11 thoughts on “IT (and not that Stephen King creepy clown, either)

  1. I don’t know about any other MLIS students, but I’m fairly certain I could handle both ends. Though I do think that geek literacy is important for librarians, because geeks love libraries. I don’t think some IT skills are too much to ask of anyone these days, especially librarians. It’s the 21st century after all. 😛

  2. Agree with Collin about the “super librarian.” While my IT skills are lacking to say the least, it is an area that I know I need to focus my education on. Is it too much to ask that librarians are walking fusions of reference and IT? Librarians need to have the IT know-how combined with the traditional reference problem solving mentality and the more modern customer service mentality.

  3. Well, librarianship has been suffering from a false dichotomy for years: the “access services” vs. “technical services” divide has led to librarians being pigeonholed into one type of service or another. So we have librarians sticking to reference because “I’m not a computer person,” and librarians mouldering back in cataloging because “I like books, not people.”

    • Excellent point! I was shocked when I spoke with a young, recent (December 2010) graduate of library school who has been told in no uncertain terms to choose either public services or technical services and plan a career accordingly. That’s just crazy talk, IMHO. While it’s true that the divide still exists that doesn’t mean it should, and it doesn’t mean that that particular distinction should still be important.

      • I am a December 2010 library school graduate (thought not the one Bonnie mentions), and though I have not been told this directly, I can see a bit of the either/or happening in the field. I currently work in a nonprofit organization’s special library, and I like to think I’m pretty well-rounded. In fact, one of the reasons I pursued librarianship in the first place is because I thought it would be a good way to combine my various interests and talents.

        However, being a generalist is not always what it’s cracked up to be, either. Should I start looking for a new job, I suspect my tech savvy isn’t quite at the level of most “systems librarian” postings, and my reference savvy is not on-par with the demands of strictly “reference librarian” positions. I think I could handle either type of job fairly well, but would probably rather be in a position that combines a little of both, like the aforementioned “super librarian.”

        • Just a word of encouragement – if you’re missing one of the tech skills that they want, apply anyway if you feel you can honestly say that you can teach yourself as you go. Technologies change, and people need to change with them. I’d rather hire someone who can learn today’s technology because they’ll be able to learn tomorrow’s, too. If you know today’s technology because you were formally taught, that will soon be yesterday’s technology, and paying for you to go back to school every time something new comes along doesn’t appeal.

          Ok, that was more than a word, but you get the picture.

          • That’s really good to hear!

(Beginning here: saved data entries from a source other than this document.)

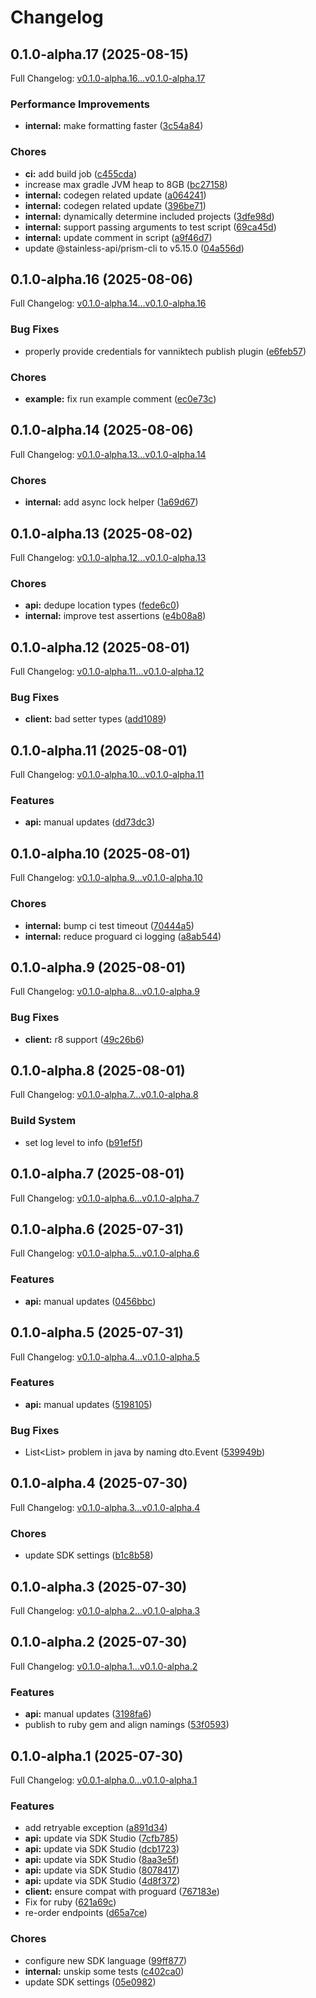 # Changelog

## 0.1.0-alpha.17 (2025-08-15)

Full Changelog: [v0.1.0-alpha.16...v0.1.0-alpha.17](https://github.com/nextbillion-ai/nextbillion-sdk-java/compare/v0.1.0-alpha.16...v0.1.0-alpha.17)

### Performance Improvements

* **internal:** make formatting faster ([3c54a84](https://github.com/nextbillion-ai/nextbillion-sdk-java/commit/3c54a84de7039f0f47a416d82f1bc25ff363af75))


### Chores

* **ci:** add build job ([c455cda](https://github.com/nextbillion-ai/nextbillion-sdk-java/commit/c455cda73812cc44839473e18a7cd3de27dff290))
* increase max gradle JVM heap to 8GB ([bc27158](https://github.com/nextbillion-ai/nextbillion-sdk-java/commit/bc271583c24501618e3c1a11a6a3bd41bb2df6af))
* **internal:** codegen related update ([a064241](https://github.com/nextbillion-ai/nextbillion-sdk-java/commit/a0642410ada67866b79a8c4feaf4f8011824ccfa))
* **internal:** codegen related update ([396be71](https://github.com/nextbillion-ai/nextbillion-sdk-java/commit/396be7190331ca72e91c5bf6eef3e864f016a54c))
* **internal:** dynamically determine included projects ([3dfe98d](https://github.com/nextbillion-ai/nextbillion-sdk-java/commit/3dfe98db9ca21896ed6b60feed8239443891a668))
* **internal:** support passing arguments to test script ([69ca45d](https://github.com/nextbillion-ai/nextbillion-sdk-java/commit/69ca45d7205b2a1c70056ed345cd1cc52a356228))
* **internal:** update comment in script ([a9f46d7](https://github.com/nextbillion-ai/nextbillion-sdk-java/commit/a9f46d793380e2de56f9efa6b14c1d09925ea2ab))
* update @stainless-api/prism-cli to v5.15.0 ([04a556d](https://github.com/nextbillion-ai/nextbillion-sdk-java/commit/04a556df867a4c5123edd2c7c214de8cfc783ef0))

## 0.1.0-alpha.16 (2025-08-06)

Full Changelog: [v0.1.0-alpha.14...v0.1.0-alpha.16](https://github.com/nextbillion-ai/nextbillion-sdk-java/compare/v0.1.0-alpha.14...v0.1.0-alpha.16)

### Bug Fixes

* properly provide credentials for vanniktech publish plugin ([e6feb57](https://github.com/nextbillion-ai/nextbillion-sdk-java/commit/e6feb57351731af5bf44d2da526831342bc0a32c))


### Chores

* **example:** fix run example comment ([ec0e73c](https://github.com/nextbillion-ai/nextbillion-sdk-java/commit/ec0e73cffa96ddb2439bb5ae719ccd0531790993))

## 0.1.0-alpha.14 (2025-08-06)

Full Changelog: [v0.1.0-alpha.13...v0.1.0-alpha.14](https://github.com/nextbillion-ai/nextbillion-sdk-java/compare/v0.1.0-alpha.13...v0.1.0-alpha.14)

### Chores

* **internal:** add async lock helper ([1a69d67](https://github.com/nextbillion-ai/nextbillion-sdk-java/commit/1a69d673750210dce3cc5d1a14abd9853da52665))

## 0.1.0-alpha.13 (2025-08-02)

Full Changelog: [v0.1.0-alpha.12...v0.1.0-alpha.13](https://github.com/nextbillion-ai/nextbillion-sdk-java/compare/v0.1.0-alpha.12...v0.1.0-alpha.13)

### Chores

* **api:** dedupe location types ([fede6c0](https://github.com/nextbillion-ai/nextbillion-sdk-java/commit/fede6c0b7ed2558337b9834d6ea9dc422fd20da3))
* **internal:** improve test assertions ([e4b08a8](https://github.com/nextbillion-ai/nextbillion-sdk-java/commit/e4b08a827e8980a14fc828cf052b860b7f86b49a))

## 0.1.0-alpha.12 (2025-08-01)

Full Changelog: [v0.1.0-alpha.11...v0.1.0-alpha.12](https://github.com/nextbillion-ai/nextbillion-sdk-java/compare/v0.1.0-alpha.11...v0.1.0-alpha.12)

### Bug Fixes

* **client:** bad setter types ([add1089](https://github.com/nextbillion-ai/nextbillion-sdk-java/commit/add1089da7e4ddb3c3b2a613805a5988bff5929e))

## 0.1.0-alpha.11 (2025-08-01)

Full Changelog: [v0.1.0-alpha.10...v0.1.0-alpha.11](https://github.com/nextbillion-ai/nextbillion-sdk-java/compare/v0.1.0-alpha.10...v0.1.0-alpha.11)

### Features

* **api:** manual updates ([dd73dc3](https://github.com/nextbillion-ai/nextbillion-sdk-java/commit/dd73dc34b868b48974d36d013efe96bc92dfa7e2))

## 0.1.0-alpha.10 (2025-08-01)

Full Changelog: [v0.1.0-alpha.9...v0.1.0-alpha.10](https://github.com/nextbillion-ai/nextbillion-sdk-java/compare/v0.1.0-alpha.9...v0.1.0-alpha.10)

### Chores

* **internal:** bump ci test timeout ([70444a5](https://github.com/nextbillion-ai/nextbillion-sdk-java/commit/70444a5153bc2bb20cc2ada008fda099dfd82aa7))
* **internal:** reduce proguard ci logging ([a8ab544](https://github.com/nextbillion-ai/nextbillion-sdk-java/commit/a8ab544c5811e3233625c5770ed95f2a69cf16d1))

## 0.1.0-alpha.9 (2025-08-01)

Full Changelog: [v0.1.0-alpha.8...v0.1.0-alpha.9](https://github.com/nextbillion-ai/nextbillion-sdk-java/compare/v0.1.0-alpha.8...v0.1.0-alpha.9)

### Bug Fixes

* **client:** r8 support ([49c26b6](https://github.com/nextbillion-ai/nextbillion-sdk-java/commit/49c26b6517d56c8a708f4b3613740949b7e74bd0))

## 0.1.0-alpha.8 (2025-08-01)

Full Changelog: [v0.1.0-alpha.7...v0.1.0-alpha.8](https://github.com/nextbillion-ai/nextbillion-sdk-java/compare/v0.1.0-alpha.7...v0.1.0-alpha.8)

### Build System

* set log level to info ([b91ef5f](https://github.com/nextbillion-ai/nextbillion-sdk-java/commit/b91ef5fb24b2398620f53a780f80595cab0adaa8))

## 0.1.0-alpha.7 (2025-08-01)

Full Changelog: [v0.1.0-alpha.6...v0.1.0-alpha.7](https://github.com/nextbillion-ai/nextbillion-sdk-java/compare/v0.1.0-alpha.6...v0.1.0-alpha.7)

## 0.1.0-alpha.6 (2025-07-31)

Full Changelog: [v0.1.0-alpha.5...v0.1.0-alpha.6](https://github.com/nextbillion-ai/nextbillion-sdk-java/compare/v0.1.0-alpha.5...v0.1.0-alpha.6)

### Features

* **api:** manual updates ([0456bbc](https://github.com/nextbillion-ai/nextbillion-sdk-java/commit/0456bbc55d7eb7b25b1669676fa57b85869017ab))

## 0.1.0-alpha.5 (2025-07-31)

Full Changelog: [v0.1.0-alpha.4...v0.1.0-alpha.5](https://github.com/nextbillion-ai/nextbillion-sdk-java/compare/v0.1.0-alpha.4...v0.1.0-alpha.5)

### Features

* **api:** manual updates ([5198105](https://github.com/nextbillion-ai/nextbillion-sdk-java/commit/5198105f41f7821a557cadb7b37377527d94b471))


### Bug Fixes

* List&lt;List&gt; problem in java by naming dto.Event ([539949b](https://github.com/nextbillion-ai/nextbillion-sdk-java/commit/539949bb8e37bdc9038628d21e7b1db141aa1c58))

## 0.1.0-alpha.4 (2025-07-30)

Full Changelog: [v0.1.0-alpha.3...v0.1.0-alpha.4](https://github.com/nextbillion-ai/nextbillion-sdk-java/compare/v0.1.0-alpha.3...v0.1.0-alpha.4)

### Chores

* update SDK settings ([b1c8b58](https://github.com/nextbillion-ai/nextbillion-sdk-java/commit/b1c8b58a2b2e380b252a96409ded5daf54646c98))

## 0.1.0-alpha.3 (2025-07-30)

Full Changelog: [v0.1.0-alpha.2...v0.1.0-alpha.3](https://github.com/nextbillion-ai/nextbillion-sdk-java/compare/v0.1.0-alpha.2...v0.1.0-alpha.3)

## 0.1.0-alpha.2 (2025-07-30)

Full Changelog: [v0.1.0-alpha.1...v0.1.0-alpha.2](https://github.com/nextbillion-ai/nextbillion-sdk-java/compare/v0.1.0-alpha.1...v0.1.0-alpha.2)

### Features

* **api:** manual updates ([3198fa6](https://github.com/nextbillion-ai/nextbillion-sdk-java/commit/3198fa61755001fbdb4f75ce0f71d7a54974772e))
* publish to ruby gem and align namings ([53f0593](https://github.com/nextbillion-ai/nextbillion-sdk-java/commit/53f05936ff4d12c89ab252c0787c4c443090a4e0))

## 0.1.0-alpha.1 (2025-07-30)

Full Changelog: [v0.0.1-alpha.0...v0.1.0-alpha.1](https://github.com/nextbillion-ai/nextbillion-sdk-java/compare/v0.0.1-alpha.0...v0.1.0-alpha.1)

### Features

* add retryable exception ([a891d34](https://github.com/nextbillion-ai/nextbillion-sdk-java/commit/a891d34e2507872b465937d74f61b8fe9d027984))
* **api:** update via SDK Studio ([7cfb785](https://github.com/nextbillion-ai/nextbillion-sdk-java/commit/7cfb785822e72336f1193be29aa7dd0b20786eb7))
* **api:** update via SDK Studio ([dcb1723](https://github.com/nextbillion-ai/nextbillion-sdk-java/commit/dcb1723f1ca7f2b847d0440441cacf2515354556))
* **api:** update via SDK Studio ([8aa3e5f](https://github.com/nextbillion-ai/nextbillion-sdk-java/commit/8aa3e5ff1121b44ae46364e3756448a4f22120d8))
* **api:** update via SDK Studio ([8078417](https://github.com/nextbillion-ai/nextbillion-sdk-java/commit/8078417372706ad5a519f41a9adf434f2814837e))
* **api:** update via SDK Studio ([4d8f372](https://github.com/nextbillion-ai/nextbillion-sdk-java/commit/4d8f37228d8f308cd50ccbc30d3b5802731f4b4a))
* **client:** ensure compat with proguard ([767183e](https://github.com/nextbillion-ai/nextbillion-sdk-java/commit/767183eb1f073c5f57bc9614b816392798301b71))
* Fix for ruby ([621a69c](https://github.com/nextbillion-ai/nextbillion-sdk-java/commit/621a69c41969671bddfffb2a257ce5501aff1bf5))
* re-order endpoints ([d65a7ce](https://github.com/nextbillion-ai/nextbillion-sdk-java/commit/d65a7ce4d2e4ca59b6a18d238edb266112149183))


### Chores

* configure new SDK language ([99ff877](https://github.com/nextbillion-ai/nextbillion-sdk-java/commit/99ff87740c47bd4abd2d751956f3a4c93cbea27a))
* **internal:** unskip some tests ([c402ca0](https://github.com/nextbillion-ai/nextbillion-sdk-java/commit/c402ca0d9e8a69b1584a0aa2838a8a006f35198d))
* update SDK settings ([05e0982](https://github.com/nextbillion-ai/nextbillion-sdk-java/commit/05e098200e1b59a294cb669591537b3a0d77c969))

I do pride myself on being a pretty quick study, and am mostly self-taught when it comes to technology. My tendency is to learn the technologies that will best help me solve problems and make life easier (for me, our customers, etc). Along the way, I’ve built up a pretty good knowledge base, but perhaps the best thing I have going is my willingness to learn and experiment. I’m 29, so while I’m not technically a digital native, I have no fear of technology. I really do think librarians will be better off if they know a little geek as a second language!

  4. I visited an academic library recently where only student assistants sat at circulation and reference. The reference librarians stayed in their offices. However, they were reserved for one-on-one appointments available via the library homepage, which were very popular. I think as long as we still make librarians easily accessible, it might not be the end of the world if they aren’t sitting at the front desk(s).

    • Actually, I’ve found that reference librarians have great input when it comes to making things like OPACs and other technical interfaces usable and accessible. Having them “in the back” and available by appointment might free them up to work with tech services and geeks for a good integrative library service.